D’aucuns rechignent à saisir les numéros de leurs cartes de crédit sur un écran, de peur d’être piratés. L’univers des finances est par ailleurs solidement établi, avec ses règles, son mode de fonctionnement, ses traditions ; un monde où notre jeune homme de vingt-huit ans apparaît comme un néophyte, ou encore comme un homme seul qui voudrait affronter toute une armée. Autant vouloir déplacer les montagnes.
Elon entend pourtant mettre le paquet. Pas moins de 12 millions de dollars sont investis pour créer sa première start-up financière. Répondant au nom ambigu de X.com, la nouvelle société d’Elon est inaugurée en novembre 1999, le soir même de Thanksgiving. Pour la monter, Elon n’a pas hésité à potasser des nuits durant tous les ouvrages sur la question bancaire et à s’entourer d’une équipe d’ingénieurs en informatique et de financiers hors pair, tels Christopher Payne, Mike Morris et Scott Anderson.

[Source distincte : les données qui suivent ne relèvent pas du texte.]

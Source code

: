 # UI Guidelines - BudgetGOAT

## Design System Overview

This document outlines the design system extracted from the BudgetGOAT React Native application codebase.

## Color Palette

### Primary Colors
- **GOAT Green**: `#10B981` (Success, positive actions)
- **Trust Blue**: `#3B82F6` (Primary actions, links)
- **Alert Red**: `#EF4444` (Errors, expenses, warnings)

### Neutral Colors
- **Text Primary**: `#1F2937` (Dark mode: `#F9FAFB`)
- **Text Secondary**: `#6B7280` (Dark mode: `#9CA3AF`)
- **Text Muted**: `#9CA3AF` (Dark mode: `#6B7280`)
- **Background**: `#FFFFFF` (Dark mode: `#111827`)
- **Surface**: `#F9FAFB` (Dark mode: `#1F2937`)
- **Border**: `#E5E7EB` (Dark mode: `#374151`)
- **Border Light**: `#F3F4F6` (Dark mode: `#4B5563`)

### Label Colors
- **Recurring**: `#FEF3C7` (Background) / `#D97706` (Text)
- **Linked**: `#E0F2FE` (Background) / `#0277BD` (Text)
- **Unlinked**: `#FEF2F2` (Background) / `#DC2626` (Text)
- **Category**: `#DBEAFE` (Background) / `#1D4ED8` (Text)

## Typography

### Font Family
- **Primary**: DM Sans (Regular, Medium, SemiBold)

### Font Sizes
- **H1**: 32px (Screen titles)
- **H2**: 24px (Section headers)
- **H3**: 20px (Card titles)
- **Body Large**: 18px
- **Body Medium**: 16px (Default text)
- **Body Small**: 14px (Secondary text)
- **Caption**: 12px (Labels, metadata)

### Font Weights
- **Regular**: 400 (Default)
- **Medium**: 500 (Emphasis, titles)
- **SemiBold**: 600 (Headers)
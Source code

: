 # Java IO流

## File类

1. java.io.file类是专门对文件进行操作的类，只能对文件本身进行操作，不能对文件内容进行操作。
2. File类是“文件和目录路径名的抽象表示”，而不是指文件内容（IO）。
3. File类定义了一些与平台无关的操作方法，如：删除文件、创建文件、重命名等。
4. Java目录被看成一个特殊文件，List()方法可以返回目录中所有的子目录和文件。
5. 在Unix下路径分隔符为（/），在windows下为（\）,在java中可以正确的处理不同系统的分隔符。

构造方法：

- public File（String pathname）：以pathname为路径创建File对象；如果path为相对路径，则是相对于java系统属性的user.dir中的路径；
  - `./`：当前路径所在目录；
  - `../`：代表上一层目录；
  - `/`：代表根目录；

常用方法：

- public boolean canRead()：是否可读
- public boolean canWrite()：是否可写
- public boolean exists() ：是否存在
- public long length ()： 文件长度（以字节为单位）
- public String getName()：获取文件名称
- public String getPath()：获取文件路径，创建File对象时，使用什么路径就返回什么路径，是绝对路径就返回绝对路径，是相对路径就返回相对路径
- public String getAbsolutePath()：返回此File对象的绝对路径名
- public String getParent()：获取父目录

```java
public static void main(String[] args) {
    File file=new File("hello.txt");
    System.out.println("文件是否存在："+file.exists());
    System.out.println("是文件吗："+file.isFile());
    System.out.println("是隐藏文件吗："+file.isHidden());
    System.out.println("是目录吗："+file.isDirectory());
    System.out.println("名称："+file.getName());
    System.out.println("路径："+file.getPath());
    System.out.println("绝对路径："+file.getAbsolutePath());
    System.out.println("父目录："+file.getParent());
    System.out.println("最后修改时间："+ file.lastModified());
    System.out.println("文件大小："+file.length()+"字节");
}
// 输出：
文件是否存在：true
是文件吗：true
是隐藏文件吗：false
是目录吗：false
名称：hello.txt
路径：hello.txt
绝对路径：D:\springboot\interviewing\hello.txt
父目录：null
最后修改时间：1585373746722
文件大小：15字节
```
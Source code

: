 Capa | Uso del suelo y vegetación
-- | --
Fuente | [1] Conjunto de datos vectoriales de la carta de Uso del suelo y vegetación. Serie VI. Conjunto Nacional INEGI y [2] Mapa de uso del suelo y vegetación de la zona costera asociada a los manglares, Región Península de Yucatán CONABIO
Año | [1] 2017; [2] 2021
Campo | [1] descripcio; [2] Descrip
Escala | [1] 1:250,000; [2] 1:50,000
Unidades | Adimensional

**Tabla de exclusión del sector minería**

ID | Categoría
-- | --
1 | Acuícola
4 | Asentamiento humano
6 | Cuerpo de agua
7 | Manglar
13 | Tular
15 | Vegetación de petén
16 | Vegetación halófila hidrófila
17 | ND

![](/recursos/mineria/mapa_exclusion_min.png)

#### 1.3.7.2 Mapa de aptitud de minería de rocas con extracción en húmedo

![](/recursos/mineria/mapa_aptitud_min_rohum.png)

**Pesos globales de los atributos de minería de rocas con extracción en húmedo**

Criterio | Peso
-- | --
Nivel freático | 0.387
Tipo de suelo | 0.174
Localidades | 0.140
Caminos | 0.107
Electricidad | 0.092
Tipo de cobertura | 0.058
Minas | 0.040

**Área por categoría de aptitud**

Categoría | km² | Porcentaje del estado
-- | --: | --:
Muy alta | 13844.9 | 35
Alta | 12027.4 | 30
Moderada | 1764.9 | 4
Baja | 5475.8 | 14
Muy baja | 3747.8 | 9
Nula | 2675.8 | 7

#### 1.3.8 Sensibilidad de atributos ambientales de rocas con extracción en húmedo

« Vous avez juste à taper une adresse mail ou un identifiant unique pour pouvoir transférer de l’argent d’un compte à un autre », explique Musk. Reposant sur un concept à la fois nouveau, simple et efficace, la société X.com obtient des licences de banque et de fonds de placement, s’associe avec Barclays et garantit à ses utilisateurs des privilèges nouveaux. À titre d’exemple, les pénalités de dépassement sont annulées et tout client hérite d’une carte de paiement de 20 dollars au seul titre de son inscription. En sorte qu’un particulier peut expédier de l’argent en ligne à n’importe qui, à la seule condition de mentionner le nom et l’adresse du bénéficiaire. Une véritable révolution bancaire qui ne tarde pas à rameuter plus de deux cent mille adhérents vers X.com en l’espace de deux mois. Une fois encore, le succès est au rendez-vous. Mais aussi la concurrence.
Le futur s’écrit sur Internet
Une idée nouvelle arrivant rarement seule, deux autres jeunes créateurs en herbe, Max Levchin et Peter Thiel, fondent à leur tour une société de paiement en ligne, Confinity. Un nouvel obstacle pour Elon Musk ? Non, un duel d’adolescents attardés qui va déboucher sur un nouveau pari, celui de PayPal.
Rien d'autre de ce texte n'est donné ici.